Media Cloud: Topics: Measuring Influce
======================================

At this point you have a topic created in Media Cloud - a corpus of open-news web content related to an issue you want to investigate, discovered on mulitple platforms across the internet. The topic includes influence metrics beyond the normal data collected by Media Cloud.

* Linking Metrics
* Social Sharing Metrics

Our API lets exposes a few key endpoints for analyzing attention within a topic:
* `topicStoryList`:  page through the actual stories that match your query in the topic (read the [low level docs](https://github.com/berkmancenter/mediacloud/blob/master/doc/api_2_0_spec/topics_api_2_0_spec.md#storieslist))
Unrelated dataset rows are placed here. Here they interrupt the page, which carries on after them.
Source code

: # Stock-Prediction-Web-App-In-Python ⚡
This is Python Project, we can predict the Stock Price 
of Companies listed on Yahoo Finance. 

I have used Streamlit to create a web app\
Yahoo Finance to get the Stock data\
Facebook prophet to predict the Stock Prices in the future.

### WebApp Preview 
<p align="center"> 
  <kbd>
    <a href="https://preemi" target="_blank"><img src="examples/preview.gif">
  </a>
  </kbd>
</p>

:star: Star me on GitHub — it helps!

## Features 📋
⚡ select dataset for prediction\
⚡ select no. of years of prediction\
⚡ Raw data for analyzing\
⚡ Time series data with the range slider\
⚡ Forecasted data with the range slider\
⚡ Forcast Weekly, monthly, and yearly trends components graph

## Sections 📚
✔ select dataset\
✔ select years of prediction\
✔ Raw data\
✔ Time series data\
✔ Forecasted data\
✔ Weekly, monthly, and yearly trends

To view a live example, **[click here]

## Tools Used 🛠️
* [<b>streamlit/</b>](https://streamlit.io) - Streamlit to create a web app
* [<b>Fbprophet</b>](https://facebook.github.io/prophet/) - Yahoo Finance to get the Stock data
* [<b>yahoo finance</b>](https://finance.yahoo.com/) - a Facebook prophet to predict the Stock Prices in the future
## Setup a Connection and Some Constants

In [None]:
# Grab your API key from the environment variable and create a client for talking to Media Cloud
import os, mediacloud.api
from dotenv import load_dotenv
from IPython.display import JSON
load_dotenv()  # load config from .env file
mc = mediacloud.api.MediaCloud(os.getenv('MC_API_KEY'))
mediacloud.__version__

In [None]:
# we'll use this topic for the explanantion
SOURDOUGH_TOPIC = 4138
# find the latest snapshot
snapshots = mc.topicSnapshotList(SOURDOUGH_TOPIC)
latest_snapshot_id = snapshots[0]['snapshots_id'] # grab the id of the latest snapshot
# pull out the automatically-generated monthly timespans, and the overall one
timespans = mc.topicTimespanList(SOURDOUGH_TOPIC)
overall_timespan = [t for t in timespans if t['period'] == 'overall'][0]
monthly_timespans = [t for t in timespans if t['period'] == 'monthly']
# grab a subtopic to work with as well
focal_sets = mc.topicFocalSetList(SOURDOUGH_TOPIC)
reddit_foci_id = focal_sets[0]['foci'][0]['foci_id']
# and some timespans in the reddit subtopic
reddit_timespans = mc.topicTimespanList(SOURDOUGH_TOPIC, foci_id=reddit_foci_id)
reddit_overall_timespan = [t for t in reddit_timespans if t['period'] == 'overall'][0]
reddit_monthly_timespans = [t for t in reddit_timespans if t['period'] == 'monthly']

## Linking Metrics

We extract the links in every story, giving us a network map of who links to who at the story and media level. 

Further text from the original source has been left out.